START GIVEN ENTRIES

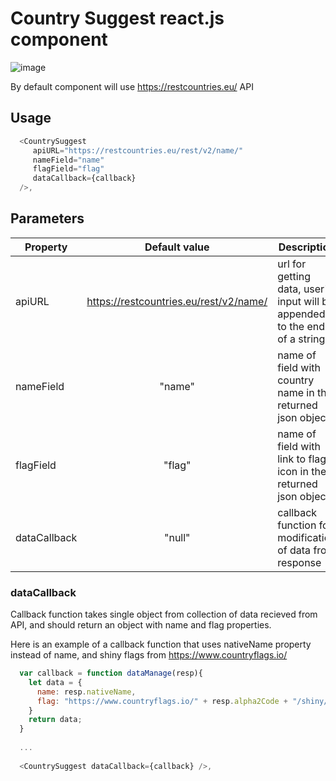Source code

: # Country Suggest react.js component


![image](https://user-images.githubusercontent.com/11752471/47147073-16135480-d2d6-11e8-8854-40031d9594fb.png)


By default component will use https://restcountries.eu/ API
## Usage 
  ```javascript   
    <CountrySuggest 
       apiURL="https://restcountries.eu/rest/v2/name/"
       nameField="name" 
       flagField="flag" 
       dataCallback={callback}
    />,

  ```
## Parameters
| Property      | Default value                          | Description                                        | 
| ------------- |:--------------------------------------:| -------------------------------------------------- |
| apiURL        | https://restcountries.eu/rest/v2/name/ | url for getting data, user's input will be appended to the end of a string |
| nameField     | "name"                                 | name of field with country name in the returned json object.    |
| flagField     | "flag"                                 | name of field with link to flag icon in the returned json object|
| dataCallback  | "null"                                 | callback function for modification of data from response        |

### dataCallback
Callback function takes single object from collection of data recieved from API, and should return an object with name and flag properties.

Here is an example of a callback function that uses nativeName property instead of name, and shiny flags from  https://www.countryflags.io/

```javascript   
  var callback = function dataManage(resp){
    let data = {
      name: resp.nativeName,
      flag: "https://www.countryflags.io/" + resp.alpha2Code + "/shiny/64.png",
    }
    return data;
  }
  
  ...
  
  <CountrySuggest dataCallback={callback} />,
  
```




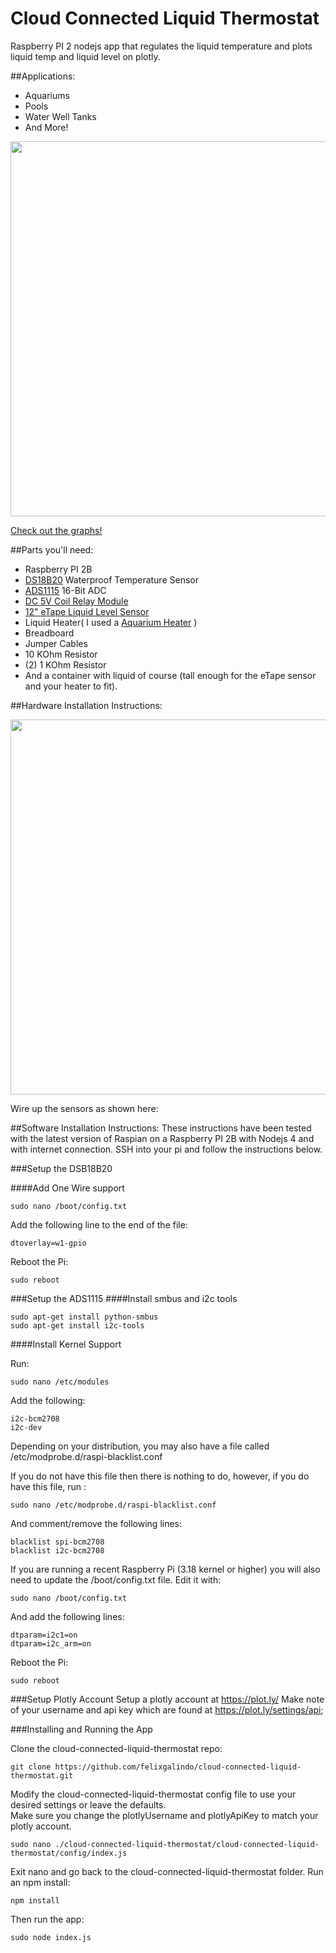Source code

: # Cloud Connected Liquid Thermostat

Raspberry PI 2 nodejs app that regulates the liquid temperature and plots liquid temp and liquid level on plotly.

##Applications:
* Aquariums
* Pools
* Water Well Tanks
* And More!

<img src="http://i.imgur.com/JtbtZLYh.jpg" width="600px">

[Check out the graphs!](https://plot.ly/~felixgalindo91/folder/home)

##Parts you'll need:
* Raspberry PI 2B 
* <a href="https://www.adafruit.com/products/381">DS18B20</a> Waterproof Temperature Sensor
* <a href="https://www.adafruit.com/product/1085">ADS1115</a> 16-Bit ADC 
* <a href="http://www.amazon.com/TOOGOO-Module-Development-Appliance-Control/dp/B00TO7IY76/ref=sr_1_1?s=pc&ie=UTF8&qid=1460039137&sr=1-1&keywords=TOOGOO+relay">DC 5V Coil Relay Module</a> 
* <a href="https://www.adafruit.com/products/464">12" eTape Liquid Level Sensor</a>
* Liquid Heater( I used a <a href="https://www.adafruit.com/product/1085">Aquarium Heater</a> )
* Breadboard
* Jumper Cables
* 10 KOhm Resistor
* (2) 1 KOhm Resistor
* And a container with liquid of course (tall enough for the eTape sensor and your heater to fit). 


##Hardware Installation Instructions:

<img src="http://i.imgur.com/9tz37qVh.jpg" width="600px">

Wire up the sensors as shown here: 

##Software Installation Instructions:
These instructions have been tested with the latest version of Raspian on a Raspberry PI 2B with Nodejs 4 and with internet connection. SSH into your pi and follow the instructions below.

###Setup the DSB18B20 

####Add One Wire support

```
sudo nano /boot/config.txt
```

Add the following line to the end of the file:
```
dtoverlay=w1-gpio
```

Reboot the Pi:

```
sudo reboot
```

###Setup the ADS1115 
####Install smbus and i2c tools

```
sudo apt-get install python-smbus
sudo apt-get install i2c-tools
```

####Install Kernel Support

Run:
```
sudo nano /etc/modules
```

Add the following:

```
i2c-bcm2708 
i2c-dev
```

Depending on your distribution, you may also have a file called /etc/modprobe.d/raspi-blacklist.conf

If you do not have this file then there is nothing to do, however, if you do have this file, run :

```
sudo nano /etc/modprobe.d/raspi-blacklist.conf
```

And comment/remove the following lines:

```
blacklist spi-bcm2708
blacklist i2c-bcm2708
```

If you are running a recent Raspberry Pi (3.18 kernel or higher) you will also need to update the /boot/config.txt file. Edit it with: 
```
sudo nano /boot/config.txt
```

And add the following lines:

```
dtparam=i2c1=on
dtparam=i2c_arm=on
```

Reboot the Pi:

```
sudo reboot
```
###Setup Plotly Account
Setup a plotly account at <a href="https://plot.ly/">https://plot.ly/</a>
Make note of your username and api key which are found at <a href="https://plot.ly/settings/api">https://plot.ly/settings/api</a>;

###Installing and Running the App

Clone the cloud-connected-liquid-thermostat repo:

```
git clone https://github.com/felixgalindo/cloud-connected-liquid-thermostat.git
```
Modify the cloud-connected-liquid-thermostat config file to use your desired settings or leave the defaults.       
Make sure you change the plotlyUsername and plotlyApiKey to match your plotly account.

```
sudo nano ./cloud-connected-liquid-thermostat/cloud-connected-liquid-thermostat/config/index.js 
```
Exit nano and go back to the cloud-connected-liquid-thermostat folder.
Run an npm install:

```
npm install
```

Then run the app:

```
sudo node index.js
```





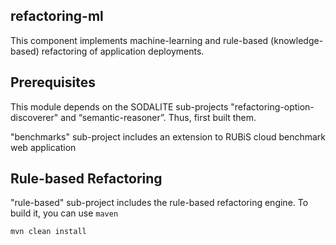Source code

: ## refactoring-ml

This component implements machine-learning and rule-based (knowledge-based) refactoring of application deployments.  

## Prerequisites
This module depends on the SODALITE sub-projects "refactoring-option-discoverer" and “semantic-reasoner”. Thus, first built them.

"benchmarks" sub-project includes an extension to RUBiS cloud benchmark web application

## Rule-based Refactoring
"rule-based" sub-project includes the rule-based refactoring engine. To build it, you can use `maven`
```
mvn clean install
```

END GIVEN ENTRIES

WORK TASK
All of the data above should be transcribed verbatim, with pictures omitted.

RESULT FOR THIS EXERCISE
Source code

: # Country Suggest react.js component


![image](https://user-images.githubusercontent.com/11752471/47147073-16135480-d2d6-11e8-8854-40031d9594fb.png)


By default component will use https://restcountries.eu/ API
## Usage 
  ```javascript   
    <CountrySuggest 
       apiURL="https://restcountries.eu/rest/v2/name/"
       nameField="name" 
       flagField="flag" 
       dataCallback={callback}
    />,

  ```
## Parameters
| Property      | Default value                          | Description                                        | 
| ------------- |:--------------------------------------:| -------------------------------------------------- |
| apiURL        | https://restcountries.eu/rest/v2/name/ | url for getting data, user's input will be appended to the end of a string |
| nameField     | "name"                                 | name of field with country name in the returned json object.    |
| flagField     | "flag"                                 | name of field with link to flag icon in the returned json object|
| dataCallback  | "null"                                 | callback function for modification of data from response        |

### dataCallback
Callback function takes single object from collection of data recieved from API, and should return an object with name and flag properties.

Here is an example of a callback function that uses nativeName property instead of name, and shiny flags from  https://www.countryflags.io/

```javascript   
  var callback = function dataManage(resp){
    let data = {
      name: resp.nativeName,
      flag: "https://www.countryflags.io/" + resp.alpha2Code + "/shiny/64.png",
    }
    return data;
  }
  
  ...
  
  <CountrySuggest dataCallback={callback} />,
  
```




Source code

: # Cloud Connected Liquid Thermostat

Raspberry PI 2 nodejs app that regulates the liquid temperature and plots liquid temp and liquid level on plotly.

##Applications:
* Aquariums
* Pools
* Water Well Tanks
* And More!

<img src="http://i.imgur.com/JtbtZLYh.jpg" width="600px">

[Check out the graphs!](https://plot.ly/~felixgalindo91/folder/home)

##Parts you'll need:
* Raspberry PI 2B 
* <a href="https://www.adafruit.com/products/381">DS18B20</a> Waterproof Temperature Sensor
* <a href="https://www.adafruit.com/product/1085">ADS1115</a> 16-Bit ADC 
* <a href="http://www.amazon.com/TOOGOO-Module-Development-Appliance-Control/dp/B00TO7IY76/ref=sr_1_1?s=pc&ie=UTF8&qid=1460039137&sr=1-1&keywords=TOOGOO+relay">DC 5V Coil Relay Module</a> 
* <a href="https://www.adafruit.com/products/464">12" eTape Liquid Level Sensor</a>
* Liquid Heater( I used a <a href="https://www.adafruit.com/product/1085">Aquarium Heater</a> )
* Breadboard
* Jumper Cables
* 10 KOhm Resistor
* (2) 1 KOhm Resistor
* And a container with liquid of course (tall enough for the eTape sensor and your heater to fit). 


##Hardware Installation Instructions:

<img src="http://i.imgur.com/9tz37qVh.jpg" width="600px">

Wire up the sensors as shown here: 

##Software Installation Instructions:
These instructions have been tested with the latest version of Raspian on a Raspberry PI 2B with Nodejs 4 and with internet connection. SSH into your pi and follow the instructions below.

###Setup the DSB18B20 

####Add One Wire support

```
sudo nano /boot/config.txt
```

Add the following line to the end of the file:
```
dtoverlay=w1-gpio
```

Reboot the Pi:

```
sudo reboot
```

###Setup the ADS1115 
####Install smbus and i2c tools

```
sudo apt-get install python-smbus
sudo apt-get install i2c-tools
```

####Install Kernel Support

Run:
```
sudo nano /etc/modules
```

Add the following:

```
i2c-bcm2708 
i2c-dev
```

Depending on your distribution, you may also have a file called /etc/modprobe.d/raspi-blacklist.conf

If you do not have this file then there is nothing to do, however, if you do have this file, run :

```
sudo nano /etc/modprobe.d/raspi-blacklist.conf
```

And comment/remove the following lines:

```
blacklist spi-bcm2708
blacklist i2c-bcm2708
```

If you are running a recent Raspberry Pi (3.18 kernel or higher) you will also need to update the /boot/config.txt file. Edit it with: 
```
sudo nano /boot/config.txt
```

And add the following lines:

```
dtparam=i2c1=on
dtparam=i2c_arm=on
```

Reboot the Pi:

```
sudo reboot
```
###Setup Plotly Account
Setup a plotly account at <a href="https://plot.ly/">https://plot.ly/</a>
Make note of your username and api key which are found at <a href="https://plot.ly/settings/api">https://plot.ly/settings/api</a>;

###Installing and Running the App

Clone the cloud-connected-liquid-thermostat repo:

```
git clone https://github.com/felixgalindo/cloud-connected-liquid-thermostat.git
```
Modify the cloud-connected-liquid-thermostat config file to use your desired settings or leave the defaults.       
Make sure you change the plotlyUsername and plotlyApiKey to match your plotly account.

```
sudo nano ./cloud-connected-liquid-thermostat/cloud-connected-liquid-thermostat/config/index.js 
```
Exit nano and go back to the cloud-connected-liquid-thermostat folder.
Run an npm install:

```
npm install
```

Then run the app:

```
sudo node index.js
```





Source code

: ## refactoring-ml

This component implements machine-learning and rule-based (knowledge-based) refactoring of application deployments.  

## Prerequisites
This module depends on the SODALITE sub-projects "refactoring-option-discoverer" and “semantic-reasoner”. Thus, first built them.

"benchmarks" sub-project includes an extension to RUBiS cloud benchmark web application

## Rule-based Refactoring
"rule-based" sub-project includes the rule-based refactoring engine. To build it, you can use `maven`
```
mvn clean install
```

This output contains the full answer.